Python vs C for a mail server

Alex Martelli aleax at mail.comcast.net
Sun Jan 29 12:09:22 EST 2006


Jay Parlar <jparlar at cogeco.ca> wrote:
   ...
> Because in all of my own industry experience, it's been MUCH easier to
> jump into someone else's Python code than someone else's C++ code (and
> at my last job, I had to do a lot of both).
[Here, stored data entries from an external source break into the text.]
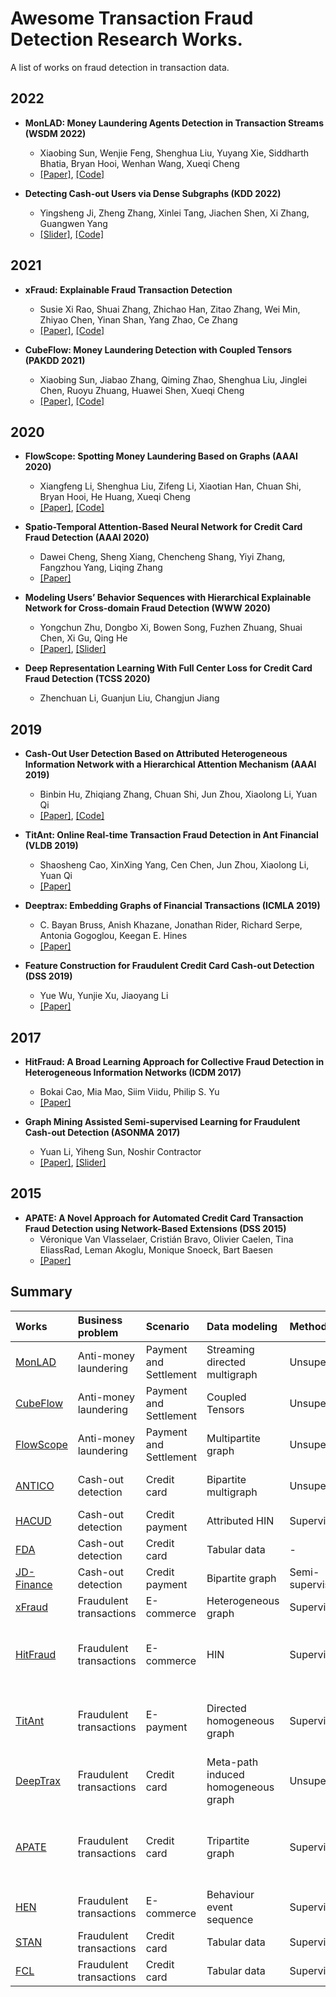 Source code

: # Awesome Transaction Fraud Detection Research Works.

A list of works on fraud detection in transaction data. 

## 2022
- **<div id = 'monlad'>MonLAD: Money Laundering Agents Detection in Transaction Streams (WSDM 2022)</div>** 
  - Xiaobing Sun, Wenjie Feng, Shenghua Liu, Yuyang Xie, Siddharth Bhatia, Bryan Hooi, Wenhan Wang, Xueqi Cheng
  - [[Paper]](https://shenghua-liu.github.io/papers/wsdm2022-monlad.pdf), [[Code]](https://github.com/BGT-M/MonLAD)

- **<div id = 'antico'>Detecting Cash-out Users via Dense Subgraphs (KDD 2022)</div>**
  - Yingsheng Ji, Zheng Zhang, Xinlei Tang, 
Jiachen Shen, Xi Zhang, Guangwen Yang
  - [[Slider]](https://github.com/transcope/antico), [[Code]](https://github.com/transcope/antico)

## 2021
- **<div id = 'xfraud'>xFraud: Explainable Fraud Transaction Detection</div>**
  - Susie Xi Rao, Shuai Zhang, Zhichao Han, Zitao Zhang, Wei Min, Zhiyao Chen, Yinan Shan, Yang Zhao, Ce Zhang
  - [[Paper]](https://drive.google.com/file/d/1OS-iB82tRSM6jbnBiEKbQ87hTeRDfX9K/view), [[Code]](https://github.com/eBay/xFraud/)

- **<div id = 'cubeflow'>CubeFlow: Money Laundering Detection with Coupled Tensors (PAKDD 2021)</div>**
  - Xiaobing Sun, Jiabao Zhang, Qiming Zhao, Shenghua Liu, Jinglei Chen, Ruoyu Zhuang, Huawei Shen, Xueqi Cheng  
  - [[Paper]](https://shenghua-liu.github.io/papers/cubeflow-pakdd2021.pdf), [[Code]](https://github.com/BGT-M/spartan2-tutorials/blob/master/CubeFlow.ipynb)

## 2020

- **<div id = 'flowscope'>FlowScope: Spotting Money Laundering Based on Graphs (AAAI 2020)</div>**
  - Xiangfeng Li, Shenghua Liu, Zifeng Li, Xiaotian Han, Chuan Shi, Bryan Hooi, He Huang, Xueqi Cheng
  - [[Paper]](https://shenghua-liu.github.io/papers/aaai2020cr-flowscope.pdf), [[Code]](https://github.com/aplaceof/FlowScope)

- **<div id = 'stan'>Spatio-Temporal Attention-Based Neural Network for Credit Card Fraud Detection
 (AAAI 2020)</div>**
  - Dawei Cheng, Sheng Xiang, Chencheng Shang, Yiyi Zhang, Fangzhou Yang, Liqing Zhang
  - [[Paper]](https://ojs.aaai.org/index.php/AAAI/article/download/5371/5227)

- **<div id = 'hen'>Modeling Users’ Behavior Sequences with Hierarchical Explainable Network for Cross-domain Fraud Detection (WWW 2020)</div>**
  - Yongchun Zhu, Dongbo Xi, Bowen Song, Fuzhen Zhuang, Shuai Chen, Xi Gu, Qing He
  - [[Paper]](https://www.researchgate.net/profile/Bowen-Song-13/publication/341123092_Modeling_Users'_Behavior_Sequences_with_Hierarchical_Explainable_Network_for_Cross-domain_Fraud_Detection/links/60004b76299bf1408893f900/Modeling-Users-Behavior-Sequences-with-Hierarchical-Explainable-Network-for-Cross-domain-Fraud-Detection.pdf), [[Slider]](https://easezyc.github.io/data/WWW20_HEN_slides.pdf)

- **<div id = 'fcl'>Deep Representation Learning With Full Center Loss for Credit Card Fraud Detection (TCSS 2020)</div>**
  - Zhenchuan Li, Guanjun Liu, Changjun Jiang
  
## 2019

- **<div id = 'hacud'>Cash-Out User Detection Based on Attributed Heterogeneous Information Network with a Hierarchical Attention Mechanism (AAAI 2019)</div>**
  - Binbin Hu, Zhiqiang Zhang, Chuan Shi, Jun Zhou, Xiaolong Li, Yuan Qi
  - [[Paper]](http://www.shichuan.org/doc/64.pdf), [[Code]](https://github.com/safe-graph/DGFraud)

- **<div id = 'titant'>TitAnt: Online Real-time Transaction Fraud Detection in Ant Financial (VLDB 2019)</div>**
  - Shaosheng Cao, XinXing Yang, Cen Chen, Jun Zhou, Xiaolong Li, Yuan Qi  
  - [[Paper]](http://www.vldb.org/pvldb/vol12/p2082-cao.pdf)

- **<div id = 'deeptrax'>Deeptrax: Embedding Graphs of Financial Transactions (ICMLA 2019)</div>**
  - C. Bayan Bruss, Anish Khazane, Jonathan Rider, Richard Serpe, Antonia Gogoglou, Keegan E. Hines
  - [[Paper]](https://arxiv.org/pdf/1907.07225.pdf)
 
- **<div id = 'fda'>Feature Construction for Fraudulent Credit Card Cash-out Detection (DSS 2019)</div>**
  - Yue Wu, Yunjie Xu, Jiaoyang Li
  - [[Paper]](https://sci-hub.wf/10.1016/j.dss.2019.113155)  

## 2017

- **<div id = 'hitfraud'>HitFraud: A Broad Learning Approach for Collective Fraud Detection in Heterogeneous Information Networks (ICDM 2017)</div>**
  - Bokai Cao, Mia Mao, Siim Viidu, Philip S. Yu
  - [[Paper]](https://www.cs.uic.edu/~bcao1/doc/icdm17.pdf)

- **<div id = 'jdfinance'>Graph Mining Assisted Semi-supervised Learning for Fraudulent Cash-out Detection (ASONMA 2017)</div>**
  - Yuan Li, Yiheng Sun, Noshir Contractor
  - [[Paper]](https://nosh.northwestern.edu/wp-content/uploads/2020/10/Graph-mining-assisted-semi-supervised-learning-for-fraudulent-cash-out-detection.pdf), [[Slider]](https://nosh.northwestern.edu/wp-content/uploads/2017/08/asonam2017-graph-mining.pdf)

## 2015
- **<div id = 'apate'>APATE: A Novel Approach for Automated Credit Card Transaction Fraud Detection using Network-Based Extensions (DSS 2015)</div>**
  - Véronique Van Vlasselaer, Cristián Bravo, Olivier Caelen, Tina EliassRad, Leman Akoglu, Monique Snoeck, Bart Baesen
  - [[Paper]](http://www.eliassi.org/papers/vanvlasselaer_dss2015.pdf)


## Summary

| Works | Business problem | Scenario | Data modeling | Method type | Method |
| :---- | :---- | :---- | :---- | :---- | :---- | 
| [MonLAD](#monlad) | Anti-money laundering | Payment and Settlement | Streaming directed multigraph | Unsupervised | EVT-based anomaly detection |
| [CubeFlow](#cubeflow) | Anti-money laundering | Payment and Settlement | Coupled Tensors | Unsupervised | Dense subtensor detection |
| [FlowScope](#flowscope) | Anti-money laundering | Payment and Settlement | Multipartite graph | Unsupervised | Dense subgraph detection |
| [ANTICO](#antico) | Cash-out detection | Credit card | Bipartite multigraph | Unsupervised | Dense subgraph detection |
| [HACUD](#hacud)  | Cash-out detection | Credit payment | Attributed HIN | Supervised | Heterogenous GNN |
| [FDA](#fda)    | Cash-out detection | Credit card | Tabular data | - | Feature engineering |
| [JD-Finance](#jdfinance) | Cash-out detection | Credit payment | Bipartite graph | Semi-supervised | Markov Random Field |
| [xFraud](#xfraud) | Fraudulent transactions | E-commerce | Heterogeneous graph | Supervised | Heterogenous GNN |
| [HitFraud](#hitfraud) | Fraudulent transactions | E-commerce | HIN | Supervised | Meta-path based feature enhanced machine learning |
| [TitAnt](#titant) | Fraudulent transactions | E-payment | Directed homogeneous graph| Supervised | Graph embedding enhanced machine learning|
| [DeepTrax](#deeptrax) | Fraudulent transactions | Credit card | Meta-path induced homogeneous graph| Unsupervised | Graph Embedding |
| [APATE](#apate) | Fraudulent transactions | Credit card | Tripartite graph | Supervised | Fraud propagation feature enhanced machine learning |
| [HEN](#hen) | Fraudulent transactions | E-commerce | Behaviour event sequence | Supervised | Deep learning and transfer learning |
| [STAN](#stan) | Fraudulent transactions | Credit card | Tabular data | Supervised | Deep learning |
| [FCL](fcl) | Fraudulent transactions | Credit card | Tabular data | Supervised | Deep learning |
I find Python to be much 
> more self-documenting, because there's not so much scaffolding all over
> the place obfuscating the true intention of the code.

In the average, you're right.  However, if you can rely on ALL the code
in question being brilliantly well designed, written by programmers of
unbelievably high quality, in full and strict adherence to rigorous
coding-style guides (which absolutely forbid the use of LARGE slices of
each language) and a reasonably thorough process (mandatory code reviews
before anything is committed, mandatory testing, the works), the issue
is substantially ameliorated.  It does remain true that the amount of
Python code needed to implement any given functionality X is smaller
than the amount of C++ code needed for the same purpose, of course; the
amount of effort to understand a codebase of uniformly high quality
being roughly proportional to the size of that codebase, Python will
still be advantageous.  But by, oh, some small factor (maybe a factor of
2? surely not as high as 5), NOT orders of magnitude.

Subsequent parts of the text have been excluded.